Comparatively, Ruiz de la Prada creates the idea of dimension through color-blocking and texture in her “Vestido Beso (Kiss Dress).” The bright yellow pleated panel acts as a background, with the vibrant crimson and pink lips on the foreground as the main subject. In the style of Andy Warhol and the Pop Art movement, the repetition of lips within Ruiz de la Prada’s design lexicon speaks to a specific quote by the artist himself: “The more you look at the same exact thing, the more the meaning goes away, and the better and emptier you feel.” Echoing Warhol’s ideas of reproducibility in iconography as seen in his career-defining Marylin Monroe (1967) and in Yves Saint Laurent 1971 iconic “Lip” dress, Ruiz de la Prada’s emblematic puckering lips play on the notion of a memorable and identifiable motif that is enhanced by its minimalist color and flat forms. The simplified elements within this dress converge with those of Sánchez’s designs, telling two different messages using the same methodology and even the same color.

FIRE 2008

Sin titulo (Vestido corazón patchwork multicolor) 2024/25

Multicolored patchwork heart dress

100% silk

LUCIA 2024

Gold metallic cocktail dress with pearl-embroidered collar

Vestido ojo con lágrima 2009/10

Multicolored velvet and lurex eye dress

100% polyester, lining 100% rayon

REDIT 2023

White vinyl mesh jacket and Orange mikado mini skirt

Sin titulo (Tunica sagrado corazón mexicano) 2024/25

Blue dress with burning heart icon

 

CLOUD  2012

Beige tulle coat made from tulle strips which create this mushroom like pleat

 

Autorretrato II 2013

Pink portrait dress with wig

100% silk, wig 100% polyester

 

Strongly influenced by the sensibilities of designer Yves Saint Laurent—as seen in his noteworthy “Homage to Tom Wesselmann” Autumn/Winter 1966 dress shown above—Ruiz de la Prada follows suit by printing her self-portrait onto a salmon-colored shift dress. Here, however, the designer proposes a forwardly three-dimensional element to the garment, incorporating a polyester wig attached to the sleeves that mimic her blonde locks. Playing on the Warholian notion of the ‘icon’ also explored by Saint Laurent, the ensuing dress ensures a dynamic piece that performs as a character in its own right, resulting in Ruiz de la Prada as not just the designer, but as the garment itself.

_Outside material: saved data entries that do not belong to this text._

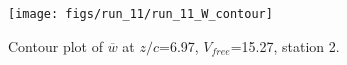 \begin{figure}[H]
\centering
\texttt{[image: figs/run\_11/run\_11\_W\_contour]}
\caption{Contour plot of $\overline{w}$ at $z/c$=6.97, $V_{free}$=15.27, station 2.}
\label{fig:run_11_W_contour}
\end{figure}


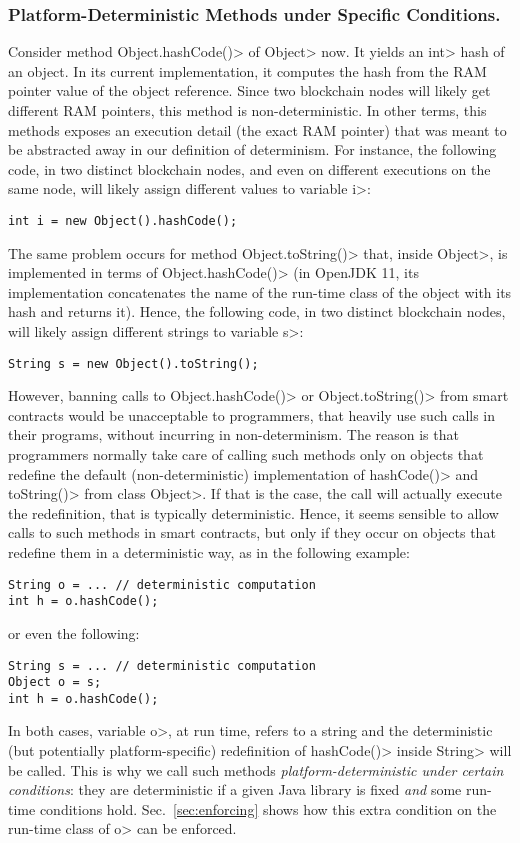\subsubsection*{Platform-Deterministic Methods under Specific Conditions.}
Consider method \<Object.hashCode()> of \<Object> now. It yields an \<int>
hash of an object. In its current implementation, it computes the hash from the
RAM pointer value of the object reference.
Since two blockchain nodes will likely get different RAM pointers,
this method is non-deterministic.
In other terms, this methods exposes an execution detail (the exact RAM pointer)
that was meant to be abstracted away in our definition of determinism.
For instance, the following code, in two distinct blockchain nodes,
and even on different executions on the same node,
will likely assign different values to variable \<i>:
%
\begin{verbatim}
int i = new Object().hashCode();
\end{verbatim}
%
The same problem occurs for method \<Object.toString()> that, inside
\<Object>, is implemented in terms of \<Object.hashCode()> (in OpenJDK 11, its
implementation concatenates
the name of the run-time class of the object with its hash and returns it).
Hence, the following code, in two distinct blockchain nodes,
will likely assign different strings to variable \<s>:
%
\begin{verbatim}
String s = new Object().toString();
\end{verbatim}
%
However, banning calls to \<Object.hashCode()> or \<Object.toString()>
from smart contracts would be unacceptable to programmers, that
heavily use such calls in their programs, without incurring in
non-determinism. The reason is that programmers normally
take care of calling such methods only on objects that redefine
the default (non-deterministic) implementation of
\<hashCode()> and \<toString()> from class \<Object>.
If that is the case, the call will actually
execute the redefinition, that is typically deterministic. Hence, it seems sensible
to allow calls to such methods in smart contracts, but only if they occur
on objects that redefine them in a deterministic way, as in the following example:
%
\begin{verbatim}
String o = ... // deterministic computation
int h = o.hashCode();
\end{verbatim}
%
or even the following:
%
\begin{verbatim}
String s = ... // deterministic computation
Object o = s;
int h = o.hashCode();
\end{verbatim}
%
In both cases, variable \<o>, at run time,
refers to a string and the deterministic (but potentially platform-specific)
redefinition of \<hashCode()> inside \<String> will be called.
This is why we call such methods \emph{platform-deterministic under certain conditions}:
they are deterministic if a given Java library is fixed \emph{and} some run-time conditions hold.
Sec.~\ref{sec:enforcing} shows how this extra condition on the run-time class of
\<o> can be enforced.

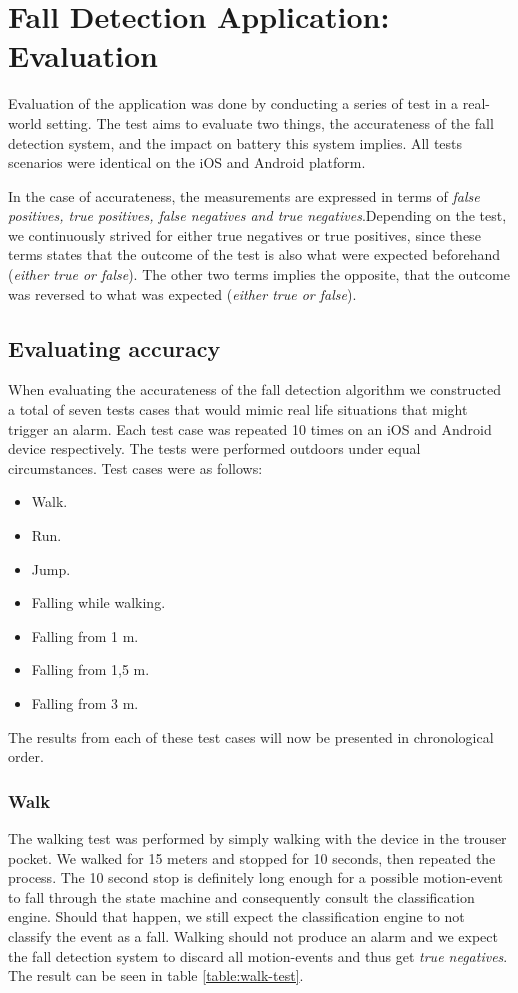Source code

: \documentclass[12pt, a4paper, onecolumn]{article}
\begin{document}
	\section{Fall Detection Application: Evaluation}
		Evaluation of the application was done by conducting a series of test in a real-world setting. The test aims to evaluate two things, the accurateness of the fall detection system, and the impact on battery this system implies. All tests scenarios were identical on the iOS and Android platform. 
		
		In the case of accurateness, the measurements are expressed in terms of \textit{false positives, true positives, false negatives and true negatives}.Depending on the test, we continuously strived for either true negatives or true positives, since these terms states that the outcome of the test is also what were expected  beforehand (\textit{either true or false}). The other two terms implies the opposite, that the outcome was reversed to what was expected (\textit{either true or false}).
		
	
		
	\subsection{Evaluating accuracy} 
		When evaluating the accurateness of the fall detection algorithm we constructed a total of seven tests cases that would mimic real life situations that might trigger an alarm. Each test case was repeated 10 times on an iOS and Android device respectively. The tests were performed outdoors under equal circumstances. Test cases were as follows:
			\begin{itemize}
				\item Walk.
				\item Run.
				\item Jump.
				\item Falling while walking.
				\item Falling from 1 m.
				\item Falling from 1,5 m.
				\item Falling from 3 m.
			\end{itemize}
		
		
	The results from each of these test cases will now be presented in chronological order. 
	
		\subsubsection{Walk} 
		The walking test was performed by simply walking with the device in the trouser pocket. We walked for 15 meters and stopped for 10 seconds, then repeated the process. The 10 second stop is definitely long enough for a possible motion-event to fall through the state machine and consequently consult the classification engine. Should that happen, we still expect the classification engine to not classify the event as a fall. Walking should not produce an alarm and we expect the fall detection system to discard all motion-events and thus get \textit{true negatives}. The result can be seen in table \ref{table:walk-test}. 
		
\end{document}
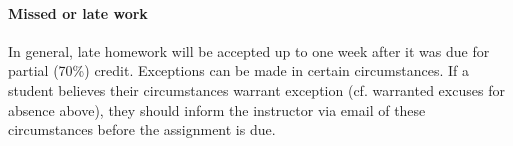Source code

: \paragraph{Missed or late work}
In general, late homework will be accepted up to one week after it was due for partial (70\%) credit. Exceptions can be made in certain circumstances. If a student believes their circumstances warrant exception (cf. warranted excuses for absence above), they should inform the instructor via email of these circumstances before the assignment is due.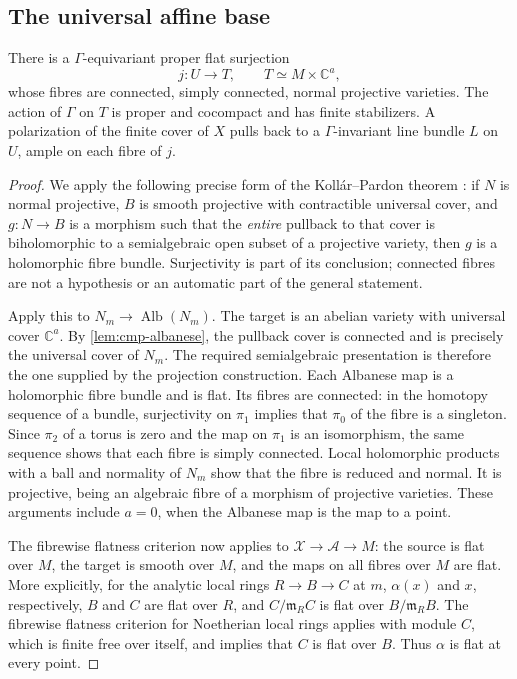 \subsection{The universal affine base}

\begin{proposition}
\label{prop:cmp-affine-base}
There is a $\Gamma$-equivariant proper flat surjection
\[
                    j:U\longrightarrow T,
          \qquad T\simeq M\times\mathbb{C}^a,
\]
whose fibres are connected, simply connected, normal projective varieties.  The action of $\Gamma$ on $T$ is proper and cocompact and has finite stabilizers.  A polarization of the finite cover of $X$ pulls back to a $\Gamma$-invariant line bundle $L$ on $U$, ample on each fibre of $j$.
\end{proposition}

\begin{proof}
We apply the following precise form of the Koll\'ar--Pardon theorem \cite[arXiv version~2, Theorem~20]{KollarPardon2012}: if $N$ is normal projective, $B$ is smooth projective with contractible universal cover, and $g:N\to B$ is a morphism such that the \emph{entire} pullback to that cover is biholomorphic to a semialgebraic open subset of a projective variety, then $g$ is a holomorphic fibre bundle.  Surjectivity is part of its conclusion; connected fibres are not a hypothesis or an automatic part of the general statement.

Apply this to $N_m\to\operatorname{Alb}(N_m)$.  The target is an abelian variety with universal cover $\mathbb{C}^a$.  By \cref{lem:cmp-albanese}, the pullback cover is connected and is precisely the universal cover of $N_m$.  The required semialgebraic presentation is therefore the one supplied by the projection construction.  Each Albanese map is a holomorphic fibre bundle and is flat.  Its fibres are connected: in the homotopy sequence of a bundle, surjectivity on $\pi_1$ implies that $\pi_0$ of the fibre is a singleton.  Since $\pi_2$ of a torus is zero and the map on $\pi_1$ is an isomorphism, the same sequence shows that each fibre is simply connected.  Local holomorphic products with a ball and normality of $N_m$ show that the fibre is reduced and normal.  It is projective, being an algebraic fibre of a morphism of projective varieties.  These arguments include $a=0$, when the Albanese map is the map to a point.

The fibrewise flatness criterion now applies to $\mathcal{X}\to\mathcal{A}\to M$: the source is flat over $M$, the target is smooth over $M$, and the maps on all fibres over $M$ are flat.  More explicitly, for the analytic local rings $R\to B\to C$ at $m$, $\alpha(x)$ and $x$, respectively, $B$ and $C$ are flat over $R$, and $C/\mathfrak{m}_R C$ is flat over $B/\mathfrak{m}_R B$.  The fibrewise flatness criterion for Noetherian local rings \cite[Tag~\href{https://stacks.math.columbia.edu/tag/00MP}{00MP}]{Stacks} applies with module $C$, which is finite free over itself, and implies that $C$ is flat over $B$.  Thus $\alpha$ is flat at every point.


\end{proof}
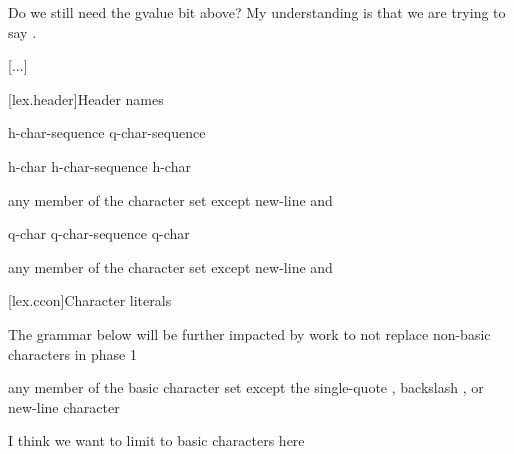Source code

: \documentclass{wg21}
\begin{document}
\begin{quoteblock}
Do we still need the gvalue bit above? My understanding is that we are trying to say .
\end{quoteblock}

[...]



[lex.header]{Header names}

%
\begin{bnf}
    \br
    \terminal{<} h-char-sequence \terminal{>}\br
     q-char-sequence 
\end{bnf}

\begin{bnf}
    \br
    h-char\br
    h-char-sequence h-char
\end{bnf}

\begin{bnf}
    \br
    \textnormal{any member of the  character set except new-line and \terminal{>}}
\end{bnf}

\begin{bnf}
    \br
    q-char\br
    q-char-sequence q-char
\end{bnf}

\begin{bnf}
    \br
    \textnormal{any member of the  character set except new-line and }
\end{bnf}


[lex.ccon]{Character literals}

\begin{quoteblock}
The grammar below will be further impacted by work to not replace non-basic characters in phase 1
\end{quoteblock}

\begin{bnf}
\br
\textnormal{any member of the basic  character set except the single-quote , backslash \terminal{\textbackslash}, or new-line character}
\end{bnf}


\begin{quoteblock}
I think we want to limit to basic characters here
\end{quoteblock}
\end{document}
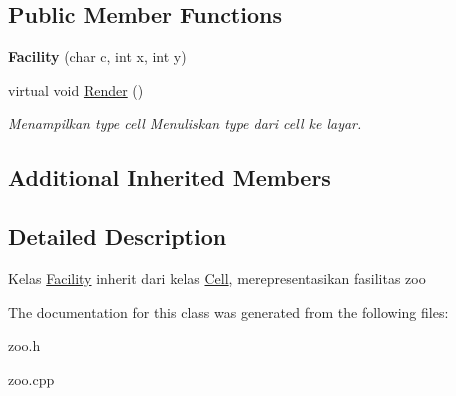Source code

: \subsection*{Public Member Functions}
\begin{DoxyCompactItemize}
\item 
{\bfseries Facility} (char c, int x, int y)\hypertarget{classFacility_a33629884ce928c0d32ffd0509542af6f}{}\label{classFacility_a33629884ce928c0d32ffd0509542af6f}

\item 
virtual void \hyperlink{classFacility_a56a6c8fe31e61ca176db745931d5255b}{Render} ()\hypertarget{classFacility_a56a6c8fe31e61ca176db745931d5255b}{}\label{classFacility_a56a6c8fe31e61ca176db745931d5255b}

\begin{DoxyCompactList}\small\item\em Menampilkan type cell Menuliskan type dari cell ke layar. \end{DoxyCompactList}\end{DoxyCompactItemize}
\subsection*{Additional Inherited Members}


\subsection{Detailed Description}
Kelas \hyperlink{classFacility}{Facility} inherit dari kelas \hyperlink{classCell}{Cell}, merepresentasikan fasilitas zoo 

The documentation for this class was generated from the following files\+:\begin{DoxyCompactItemize}
\item 
zoo.\+h\item 
zoo.\+cpp\end{DoxyCompactItemize}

Similarly, Sánchez experiments with form through multi-tonal tulle strips layered and sewn together to create a voluminous jacket that accentuates the lower torso of the wearer. Akin to Kinetic artist Jesús Rafael Soto’s concept of incorporating the spectator into the artwork, Sánchez’s jacket encourages an intimate relationship between garment and wearer. The latter’s physical movement is necessary to thoroughly activate the former’s dimensionality, ultimately merging the two into a single, dynamic body. Soto, whose public installations lay throughout Venezuela, most notably explored this idea in his serial “Pénétrables” (pictured above), in which people could walk through enormous metal rods or nylon strings suspended in space.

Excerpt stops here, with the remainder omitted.